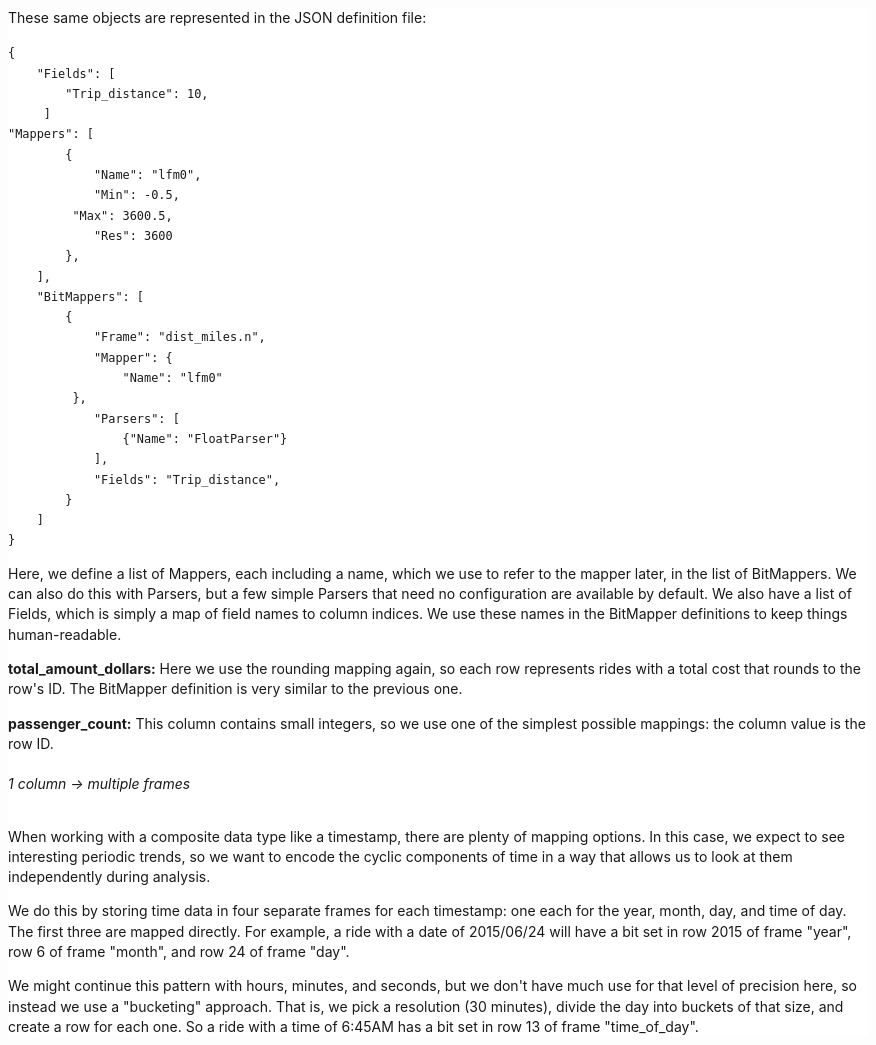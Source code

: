 These same objects are represented in the JSON definition file:
```
{
    "Fields": [
        "Trip_distance": 10,
     ]
"Mappers": [
        {
            "Name": "lfm0",
            "Min": -0.5,
         "Max": 3600.5,
            "Res": 3600
        },
    ],
    "BitMappers": [
        {
            "Frame": "dist_miles.n",
            "Mapper": {
                "Name": "lfm0"
         },
            "Parsers": [
                {"Name": "FloatParser"}
            ],
            "Fields": "Trip_distance",
        }
    ]
}
```

Here, we define a list of Mappers, each including a name, which we use to refer to the mapper later, in the list of BitMappers. We can also do this with Parsers, but a few simple Parsers that need no configuration are available by default. We also have a list of Fields, which is simply a map of field names to column indices. We use these names in the BitMapper definitions to keep things human-readable.

**total_amount_dollars:** Here we use the rounding mapping again, so each row represents rides with a total cost that rounds to the row's ID. The BitMapper definition is very similar to the previous one.

**passenger_count:** This column contains small integers, so we use one of the simplest possible mappings: the column value is the row ID.

###### 1 column → multiple frames

When working with a composite data type like a timestamp, there are plenty of mapping options. In this case, we expect to see interesting periodic trends, so we want to encode the cyclic components of time in a way that allows us to look at them independently during analysis.

We do this by storing time data in four separate frames for each timestamp: one each for the year, month, day, and time of day. The first three are mapped directly. For example, a ride with a date of 2015/06/24 will have a bit set in row 2015 of frame "year", row 6 of frame "month", and row 24 of frame "day". 

We might continue this pattern with hours, minutes, and seconds, but we don't have much use for that level of precision here, so instead we use a "bucketing" approach. That is, we pick a resolution (30 minutes), divide the day into buckets of that size, and create a row for each one. So a ride with a time of 6:45AM has a bit set in row 13 of frame "time_of_day".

§ How to complete this task: Skipping any pictures, transcribe the full listing exactly.

§ Result for this exercise:
Source code

: These same objects are represented in the JSON definition file:
```
{
    "Fields": [
        "Trip_distance": 10,
     ]
"Mappers": [
        {
            "Name": "lfm0",
            "Min": -0.5,
         "Max": 3600.5,
            "Res": 3600
        },
    ],
    "BitMappers": [
        {
            "Frame": "dist_miles.n",
            "Mapper": {
                "Name": "lfm0"
         },
            "Parsers": [
                {"Name": "FloatParser"}
            ],
            "Fields": "Trip_distance",
        }
    ]
}
```

Here, we define a list of Mappers, each including a name, which we use to refer to the mapper later, in the list of BitMappers. We can also do this with Parsers, but a few simple Parsers that need no configuration are available by default. We also have a list of Fields, which is simply a map of field names to column indices. We use these names in the BitMapper definitions to keep things human-readable.

**total_amount_dollars:** Here we use the rounding mapping again, so each row represents rides with a total cost that rounds to the row's ID. The BitMapper definition is very similar to the previous one.

**passenger_count:** This column contains small integers, so we use one of the simplest possible mappings: the column value is the row ID.

###### 1 column → multiple frames

When working with a composite data type like a timestamp, there are plenty of mapping options. In this case, we expect to see interesting periodic trends, so we want to encode the cyclic components of time in a way that allows us to look at them independently during analysis.

We do this by storing time data in four separate frames for each timestamp: one each for the year, month, day, and time of day. The first three are mapped directly. For example, a ride with a date of 2015/06/24 will have a bit set in row 2015 of frame "year", row 6 of frame "month", and row 24 of frame "day". 

We might continue this pattern with hours, minutes, and seconds, but we don't have much use for that level of precision here, so instead we use a "bucketing" approach. That is, we pick a resolution (30 minutes), divide the day into buckets of that size, and create a row for each one. So a ride with a time of 6:45AM has a bit set in row 13 of frame "time_of_day".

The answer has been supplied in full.